Assignment:
Report each line of the entries that includes "Дозволяє" by copying it.

Source texts of formatted documents:
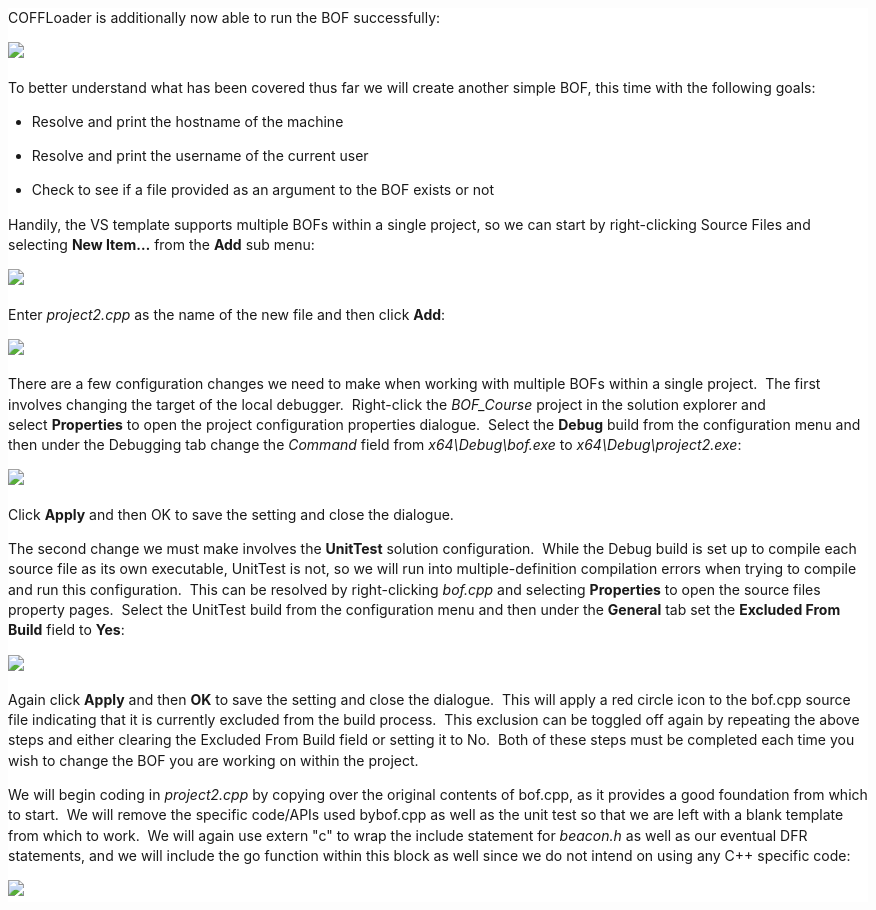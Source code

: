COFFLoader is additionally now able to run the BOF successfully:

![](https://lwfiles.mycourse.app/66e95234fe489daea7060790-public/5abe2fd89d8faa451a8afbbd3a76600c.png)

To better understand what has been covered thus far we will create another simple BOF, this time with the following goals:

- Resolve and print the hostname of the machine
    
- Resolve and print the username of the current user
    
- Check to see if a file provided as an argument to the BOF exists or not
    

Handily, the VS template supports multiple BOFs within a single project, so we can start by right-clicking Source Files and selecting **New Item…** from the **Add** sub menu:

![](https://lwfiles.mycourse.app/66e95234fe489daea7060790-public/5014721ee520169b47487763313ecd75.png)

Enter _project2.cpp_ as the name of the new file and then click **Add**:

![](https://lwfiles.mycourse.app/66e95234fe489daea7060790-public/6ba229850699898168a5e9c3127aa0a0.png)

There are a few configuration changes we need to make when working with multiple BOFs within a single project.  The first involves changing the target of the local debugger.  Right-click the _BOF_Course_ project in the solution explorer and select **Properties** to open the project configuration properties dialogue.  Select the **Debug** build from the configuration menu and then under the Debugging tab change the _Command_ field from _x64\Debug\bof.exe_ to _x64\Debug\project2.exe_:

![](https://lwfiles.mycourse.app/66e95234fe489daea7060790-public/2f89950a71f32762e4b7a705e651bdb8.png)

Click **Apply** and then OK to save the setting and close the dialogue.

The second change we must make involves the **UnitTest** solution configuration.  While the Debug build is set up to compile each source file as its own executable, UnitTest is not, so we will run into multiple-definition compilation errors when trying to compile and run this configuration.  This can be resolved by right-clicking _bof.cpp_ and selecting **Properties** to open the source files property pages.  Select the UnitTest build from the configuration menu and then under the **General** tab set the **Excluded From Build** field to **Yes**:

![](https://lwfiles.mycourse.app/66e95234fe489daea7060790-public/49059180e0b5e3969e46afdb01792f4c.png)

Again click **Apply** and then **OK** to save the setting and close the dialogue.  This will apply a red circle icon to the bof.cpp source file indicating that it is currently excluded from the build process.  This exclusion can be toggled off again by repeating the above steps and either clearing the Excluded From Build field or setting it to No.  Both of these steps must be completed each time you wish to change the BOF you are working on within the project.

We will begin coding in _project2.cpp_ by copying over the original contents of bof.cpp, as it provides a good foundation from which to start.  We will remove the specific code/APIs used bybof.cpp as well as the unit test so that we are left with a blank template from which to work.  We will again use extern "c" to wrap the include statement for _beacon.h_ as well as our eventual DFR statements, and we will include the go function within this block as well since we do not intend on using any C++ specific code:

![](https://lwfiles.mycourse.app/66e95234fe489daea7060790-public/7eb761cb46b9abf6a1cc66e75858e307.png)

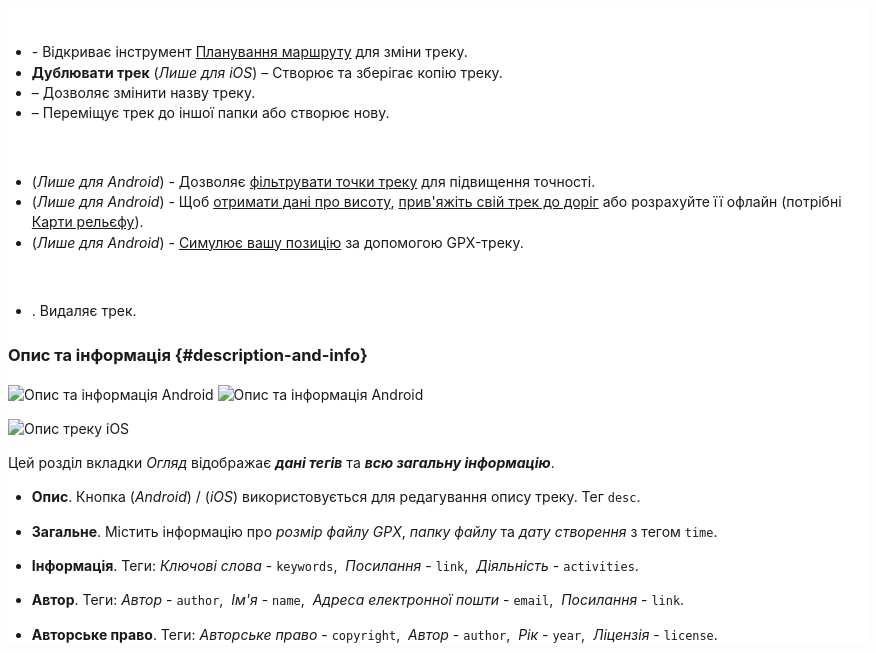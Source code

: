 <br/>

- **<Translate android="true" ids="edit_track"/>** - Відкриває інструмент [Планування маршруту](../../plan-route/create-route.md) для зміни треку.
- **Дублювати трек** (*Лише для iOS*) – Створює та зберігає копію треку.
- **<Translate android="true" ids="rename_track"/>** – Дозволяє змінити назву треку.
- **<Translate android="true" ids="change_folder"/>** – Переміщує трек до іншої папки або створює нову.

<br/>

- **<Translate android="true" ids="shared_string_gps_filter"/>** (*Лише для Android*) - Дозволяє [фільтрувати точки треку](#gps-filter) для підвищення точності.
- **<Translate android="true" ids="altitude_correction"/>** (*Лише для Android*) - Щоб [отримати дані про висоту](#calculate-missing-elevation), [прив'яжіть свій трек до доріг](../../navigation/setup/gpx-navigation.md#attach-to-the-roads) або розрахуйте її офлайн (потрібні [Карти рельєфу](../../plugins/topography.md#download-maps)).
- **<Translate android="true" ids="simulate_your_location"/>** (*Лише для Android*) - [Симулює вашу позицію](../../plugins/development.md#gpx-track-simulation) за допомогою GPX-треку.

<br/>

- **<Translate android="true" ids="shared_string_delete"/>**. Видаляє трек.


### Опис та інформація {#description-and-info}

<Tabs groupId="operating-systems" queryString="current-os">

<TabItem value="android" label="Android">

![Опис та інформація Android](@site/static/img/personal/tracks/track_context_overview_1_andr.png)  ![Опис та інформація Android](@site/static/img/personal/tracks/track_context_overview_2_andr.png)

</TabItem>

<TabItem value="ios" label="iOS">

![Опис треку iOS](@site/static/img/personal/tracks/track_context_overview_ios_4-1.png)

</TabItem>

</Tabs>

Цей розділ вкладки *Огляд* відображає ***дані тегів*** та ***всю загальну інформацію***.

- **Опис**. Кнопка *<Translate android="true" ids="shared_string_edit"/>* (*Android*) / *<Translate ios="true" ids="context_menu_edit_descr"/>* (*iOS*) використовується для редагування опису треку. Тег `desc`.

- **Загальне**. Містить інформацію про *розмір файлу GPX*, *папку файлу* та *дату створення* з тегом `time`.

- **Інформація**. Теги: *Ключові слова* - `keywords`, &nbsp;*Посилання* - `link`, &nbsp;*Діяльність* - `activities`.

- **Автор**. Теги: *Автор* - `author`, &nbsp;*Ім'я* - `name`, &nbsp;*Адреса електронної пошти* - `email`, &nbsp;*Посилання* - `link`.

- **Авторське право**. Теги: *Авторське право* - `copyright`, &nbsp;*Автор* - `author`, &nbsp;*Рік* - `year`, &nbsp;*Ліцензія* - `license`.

Answer to this exercise:
- **<Translate android="true" ids="rename_track"/>** – Дозволяє змінити назву треку.
- **<Translate android="true" ids="shared_string_gps_filter"/>** (*Лише для Android*) - Дозволяє [фільтрувати точки треку](#gps-filter) для підвищення точності.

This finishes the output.